Bringing community into the pursuit of ‘self care’ is an important way to break from the connotations of individualism. The individual cares for the self in order to replenish the community. Writing for Vice, Angie Jaime draws on her indigenous culture to try and remember that “my sense of self has always been, and needs to remain, plural”. That the pursuit of self care and wellness does not happen in a vacuum – our relationships and interactions form an important part of looking after the self. 

Progress not perfection

Image: Camille Brodard

Image: Camille Brodard

Ultimately, for Dunn, “wellness is a direction in progress”, something that must be maintained and worked on within the parameters of an individual’s life, routine and capacity. In that sense, going on a retreat or purchasing your favourite bubble bath is just one part of a larger routine that can be part of a holistic, conscious approach to wellness. 

Planning a self care routine or coping strategies can be a great way to stay aware of your mental health.
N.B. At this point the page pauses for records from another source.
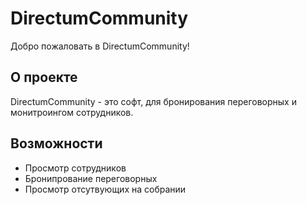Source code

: # DirectumCommunity

Добро пожаловать в DirectumCommunity!

## О проекте

DirectumCommunity - это софт, для бронирования переговорных и монитроингом сотрудников.

## Возможности

- Просмотр сотрудников
- Бронипрование переговорных
- Просмотр отсутвующих на собрании
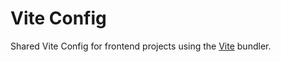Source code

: # Vite Config
Shared Vite Config for frontend projects using the [Vite](https://vitejs.dev/) bundler.

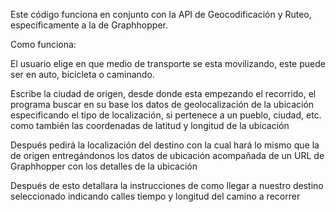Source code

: Este código funciona en conjunto con la API de Geocodificación y Ruteo, específicamente a la de Graphhopper.

Como funciona:

El usuario elige en que medio de transporte se esta movilizando, este puede ser en auto, bicicleta o caminando.

Escribe la ciudad de origen, desde donde esta empezando el recorrido, el programa buscar en su base los datos de geolocalización de la ubicación especificando el tipo de localización, si pertenece a un pueblo, ciudad, etc. como también las coordenadas de latitud y longitud de la ubicación

Después pedirá la localización del destino con la cual hará lo mismo que la de origen entregándonos los datos de ubicación acompañada de un URL de Graphhopper con los detalles de la ubicación

Después de esto detallara la instrucciones de como llegar a nuestro destino seleccionado indicando calles tiempo y longitud del camino a recorrer 
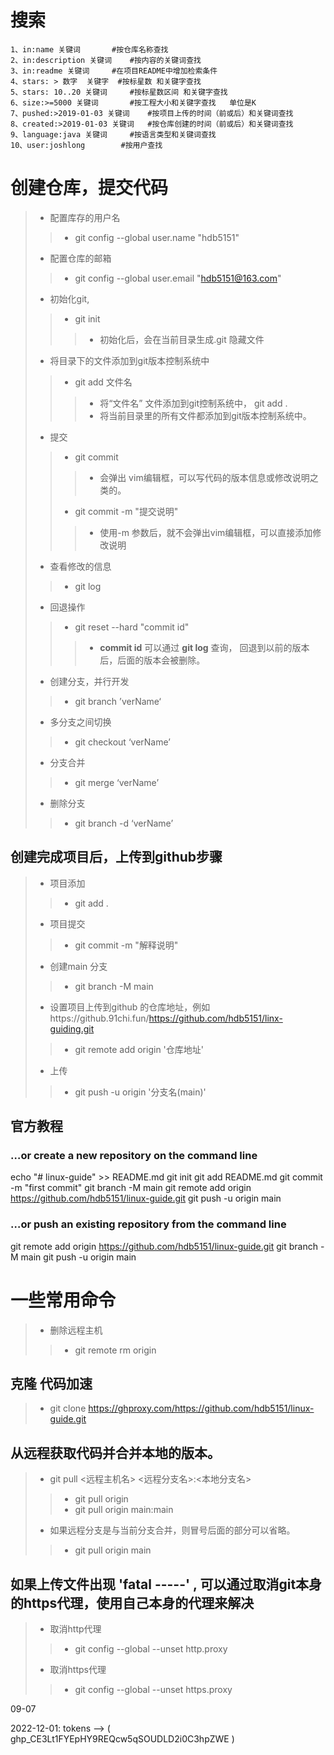 # 搜索
	1、in:name 关键词		#按仓库名称查找
	2、in:description 关键词	#按内容的关键词查找	
	3、in:readme 关键词		#在项目README中增加检索条件
	4、stars: > 数字  关键字	#按标星数 和关键字查找
	5、stars: 10..20 关键词		#按标星数区间 和关键字查找
	6、size:>=5000 关键词		#按工程大小和关键字查找   单位是K
	7、pushed:>2019-01-03 关键词	#按项目上传的时间（前或后）和关键词查找
	8、created:>2019-01-03 关键词	#按仓库创建的时间（前或后）和关键词查找
	9、language:java 关键词		#按语言类型和关键词查找
	10、user:joshlong		#按用户查找


# 创建仓库，提交代码
>* 配置库存的用户名
>>* git config --global user.name "hdb5151"
>* 配置仓库的邮箱
>>* git config --global user.email "hdb5151@163.com"
>* 初始化git, 
>>* git init
>>>* 初始化后，会在当前目录生成.git 隐藏文件
>* 将目录下的文件添加到git版本控制系统中
>>* git add 文件名
>>>* 将“文件名” 文件添加到git控制系统中，
>> git add .
>>>* 将当前目录里的所有文件都添加到git版本控制系统中。
>* 提交
>>* git commit
>>>* 会弹出 vim编辑框，可以写代码的版本信息或修改说明之类的。
>>* git commit -m "提交说明"
>>>* 使用-m 参数后，就不会弹出vim编辑框，可以直接添加修改说明
>* 查看修改的信息
>>* git log
>* 回退操作
>>* git reset --hard "commit id"
>>>* **commit id** 可以通过 **git log** 查询， 回退到以前的版本后，后面的版本会被删除。
>* 创建分支，并行开发
>>* git branch ’verName‘
>* 多分支之间切换
>>* git checkout ‘verName’
>* 分支合并
>>* git merge ‘verName’
>* 删除分支
>>* git branch -d ‘verName’

## 创建完成项目后，上传到github步骤
>* 项目添加
>>* git add .
>* 项目提交
>>* git commit -m "解释说明"
>* 创建main 分支
>>* git branch -M main
>* 设置项目上传到github 的仓库地址，例如https://github.91chi.fun/https://github.com/hdb5151/linx-guiding.git
>>* git remote add origin '仓库地址'
>* 上传
>>* git push -u origin '分支名(main)'

## 官方教程
### …or create a new repository on the command line
echo "# linux-guide" >> README.md
git init
git add README.md
git commit -m "first commit"
git branch -M main
git remote add origin https://github.com/hdb5151/linux-guide.git
git push -u origin main

### …or push an existing repository from the command line
git remote add origin https://github.com/hdb5151/linux-guide.git
git branch -M main
git push -u origin main

# 一些常用命令
>* 删除远程主机
>>* git remote rm origin

## 克隆 代码加速
>* git clone https://ghproxy.com/https://github.com/hdb5151/linux-guide.git

## 从远程获取代码并合并本地的版本。
>* git pull <远程主机名> <远程分支名>:<本地分支名>
>>* git pull origin
>>* git pull origin main:main
>* 如果远程分支是与当前分支合并，则冒号后面的部分可以省略。
>>* git pull origin main

## 如果上传文件出现 'fatal -----' ,	可以通过取消git本身的https代理，使用自己本身的代理来解决
>* 取消http代理
>>* git config --global --unset http.proxy
>* 取消https代理 
>>* git config --global --unset https.proxy  

09-07

2022-12-01: tokens --> ( 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 )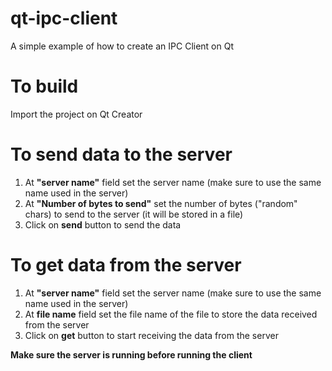 # qt-ipc-client
A simple example of how to create an IPC Client on Qt

# To build
Import the project on Qt Creator

# To send data to the server
1. At **"server name"** field set the server name (make sure to use the same name used in the server)
2. At **"Number of bytes to send"** set the number of bytes ("random" chars) to send to the server (it will be stored in a file)
3. Click on **send** button to send the data

# To get data from the server
1. At **"server name"** field set the server name (make sure to use the same name used in the server)
2. At **file name** field set the file name of the file to store the data received from the server
3. Click on **get** button to start receiving the data from the server

**Make sure the server is running before running the client**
Maggy Van Eijk, author of Remember This When You're Sad (2018), advocates for keeping lists that remind you what keeps you happy and centred so you can refer to them when you need a boost. Wellness is a journey – not an end goal. There will be slip ups, sadness and selfishness on the way.

Although wellness has become a booming industry it also taps into something inherently human – in the ‘life reform’ movements of the 19th centuries to counterculture LSD retreats and modern Goop solutions – there is a desire to find and nurture something deep in ourselves. And in turning to models of community offered by Audre Lorde we can find an antidote to pursuing that desire alone.